Self-Supervised Learning for Stereo Matching with Self-Improving Ability

TL;DR

This paper introduces a self-supervised deep learning approach for stereo matching that learns disparity maps directly from stereo images without ground-truth data, using image warping error as the loss, achieving superior speed and accuracy.

Contribution

The authors propose a novel self-supervised neural network architecture for stereo matching that eliminates the need for ground-truth disparity maps during training.

Findings

Outperforms state-of-the-art methods on KITTI and Middlebury datasets.

Achieves faster inference while maintaining high accuracy.
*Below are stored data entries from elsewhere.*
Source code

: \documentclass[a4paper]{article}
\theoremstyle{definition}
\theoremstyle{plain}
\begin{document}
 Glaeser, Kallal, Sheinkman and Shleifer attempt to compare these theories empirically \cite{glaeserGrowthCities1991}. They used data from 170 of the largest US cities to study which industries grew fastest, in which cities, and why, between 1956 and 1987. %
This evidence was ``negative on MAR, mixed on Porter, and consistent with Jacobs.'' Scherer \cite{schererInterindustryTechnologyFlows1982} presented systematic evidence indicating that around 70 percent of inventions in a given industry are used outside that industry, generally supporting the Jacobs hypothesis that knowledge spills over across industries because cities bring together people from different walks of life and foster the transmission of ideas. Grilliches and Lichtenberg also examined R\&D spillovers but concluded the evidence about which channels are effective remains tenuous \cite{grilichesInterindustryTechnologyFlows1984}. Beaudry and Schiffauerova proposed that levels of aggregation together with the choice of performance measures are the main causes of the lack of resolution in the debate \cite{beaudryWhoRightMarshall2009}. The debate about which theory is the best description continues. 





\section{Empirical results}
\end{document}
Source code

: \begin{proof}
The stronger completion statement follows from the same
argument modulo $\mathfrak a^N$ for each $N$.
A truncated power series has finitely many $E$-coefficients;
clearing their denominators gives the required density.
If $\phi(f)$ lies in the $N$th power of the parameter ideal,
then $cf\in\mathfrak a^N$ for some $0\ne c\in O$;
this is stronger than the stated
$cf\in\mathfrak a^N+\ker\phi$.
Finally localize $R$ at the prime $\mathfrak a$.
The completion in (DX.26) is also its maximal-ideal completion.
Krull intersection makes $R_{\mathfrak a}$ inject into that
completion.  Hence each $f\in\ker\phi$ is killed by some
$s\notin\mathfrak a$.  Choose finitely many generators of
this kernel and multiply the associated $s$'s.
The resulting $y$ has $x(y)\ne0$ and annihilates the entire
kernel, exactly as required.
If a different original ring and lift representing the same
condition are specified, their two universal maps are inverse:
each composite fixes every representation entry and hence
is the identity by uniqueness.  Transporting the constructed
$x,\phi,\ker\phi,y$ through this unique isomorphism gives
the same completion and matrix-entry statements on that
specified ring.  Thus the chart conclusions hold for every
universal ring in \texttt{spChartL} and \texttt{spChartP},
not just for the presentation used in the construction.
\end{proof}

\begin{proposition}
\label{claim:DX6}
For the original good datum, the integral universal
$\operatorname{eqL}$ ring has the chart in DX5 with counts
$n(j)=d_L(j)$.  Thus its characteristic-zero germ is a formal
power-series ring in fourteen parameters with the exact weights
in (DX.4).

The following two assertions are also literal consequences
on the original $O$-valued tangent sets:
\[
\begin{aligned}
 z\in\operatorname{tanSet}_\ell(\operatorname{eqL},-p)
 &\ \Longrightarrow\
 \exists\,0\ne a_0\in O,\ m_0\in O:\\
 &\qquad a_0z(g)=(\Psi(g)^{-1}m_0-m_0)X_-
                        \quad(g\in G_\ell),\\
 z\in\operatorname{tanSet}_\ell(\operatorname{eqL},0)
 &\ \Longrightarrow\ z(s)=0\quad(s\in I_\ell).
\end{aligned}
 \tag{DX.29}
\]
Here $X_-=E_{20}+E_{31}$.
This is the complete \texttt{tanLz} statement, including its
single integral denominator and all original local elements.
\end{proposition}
Demonstrates adaptability to different camera settings and unseen images.

Abstract

Exiting deep-learning based dense stereo matching methods often rely on ground-truth disparity maps as the training signals, which are however not always available in many situations. In this paper, we design a simple convolutional neural network architecture that is able to learn to compute dense disparity maps directly from the stereo inputs. Training is performed in an end-to-end fashion without the need of ground-truth disparity maps. The idea is to use image warping error (instead of disparity-map residuals) as the loss function to drive the learning process, aiming to find a depth-map that minimizes the warping error. While this is a simple concept well-known in stereo matching, to make it work in a deep-learning framework, many non-trivial challenges must be overcome, and in this work we provide effective solutions. Our network is self-adaptive to different unseen imageries as well as to different camera settings. Experiments on KITTI and Middlebury stereo benchmark datasets show that our method outperforms many state-of-the-art stereo matching methods with a margin, and at the same time significantly faster.